In this context, the data was examined using a framework included in Larsen and Zandieh's study. In the proofs and refutation process, we primarily focused on the pre-service teachers' responses and the outcome of their activities, like Larsen and Zandieh In particular, we analyzed whether the pre-service teachers' responses focused on the counter-examples, definitions, the conjecture or the proof, and whether the pre-service teachers' activity results in a modification to a definition or to the conjecture. Table 1 summarizes Larsen and Zandieh's framework for the method of proofs and refutations.

In this section, discussion of results of the pre-service teachers' work in groups was included. Thus, the situations of changing and improving the conjecture according to Lakatos' method are presented. In the classroom discussion, groups were named G1, G2, etc. A1: Our conjecture was "if the perimeter of a rectangle increases, the area always increases too.

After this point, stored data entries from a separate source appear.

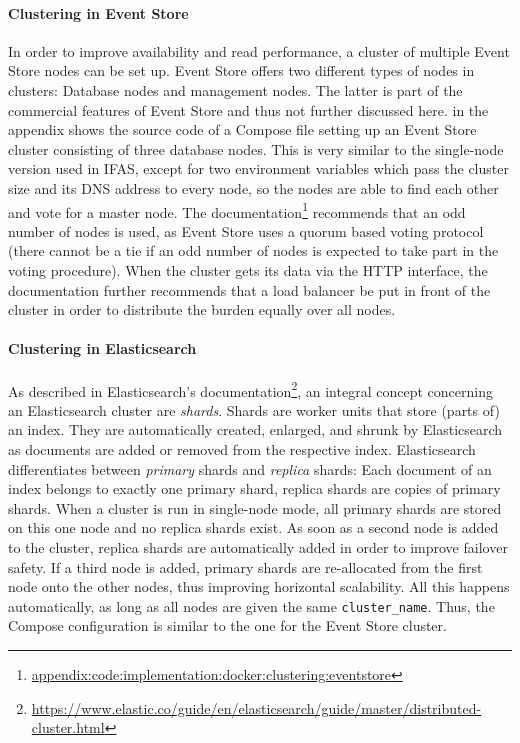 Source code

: \paragraph{Clustering in Event Store}
In order to improve availability and read performance, a cluster of multiple Event Store nodes can be set up.
Event Store offers two different types of nodes in clusters: Database nodes and management nodes.
The latter is part of the commercial features of Event Store and thus not further discussed here.
 in the appendix shows the source code of a Compose file setting up an Event Store cluster consisting of three database nodes.
This is very similar to the single-node version used in \ac{IFAS}, except for two environment variables which pass the cluster size and its DNS address to every node, so the nodes are able to find each other and vote for a master node.
The documentation\footnote{\url{appendix:code:implementation:docker:clustering:eventstore}} recommends that an odd number of nodes is used, as Event Store uses a quorum based voting protocol (there cannot be a tie if an odd number of nodes is expected to take part in the voting procedure).
When the cluster gets its data via the \ac{HTTP} interface, the documentation further recommends that a load balancer be put in front of the cluster in order to distribute the burden equally over all nodes.

\paragraph{Clustering in Elasticsearch}
As described in Elasticsearch's documentation\footnote{\url{https://www.elastic.co/guide/en/elasticsearch/guide/master/distributed-cluster.html}}, an integral concept concerning an Elasticsearch cluster are \emph{shards}.
Shards are worker units that store (parts of) an index.
They are automatically created, enlarged, and shrunk by Elasticsearch as documents are added or removed from the respective index.
Elasticsearch differentiates between \emph{primary} shards and \emph{replica} shards: Each document of an index belongs to exactly one primary shard, replica shards are copies of primary shards.
When a cluster is run in single-node mode, all primary shards are stored on this one node and no replica shards exist.
As soon as a second node is added to the cluster, replica shards are automatically added in order to improve failover safety.
If a third node is added, primary shards are re-allocated from the first node onto the other nodes, thus improving horizontal scalability.
All this happens automatically, as long as all nodes are given the same \texttt{cluster\_name}.
Thus, the Compose configuration is similar to the one for the Event Store cluster.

After working separately, groups discussed their proofs, conjectures and examples in the classroom discussion. G1: If we increase two sides of a rectangle at the same time, area increases with perimeter. G6: If we keep fixed one of the lengths of an side and increase the other one, the area always increases. A1: Are there any cases in which while the perimeter increases, the area increases as well? G1: If we increase the length of sides at the same proportion, the area increases as well, yet our proof includes this case. G1 and G6 tried to confirm the conjecture and they proved that the conjecture is true for the following cases:.

First case: If we increase both sides of a rectangle at the same or different ratio , the area increases with perimeter.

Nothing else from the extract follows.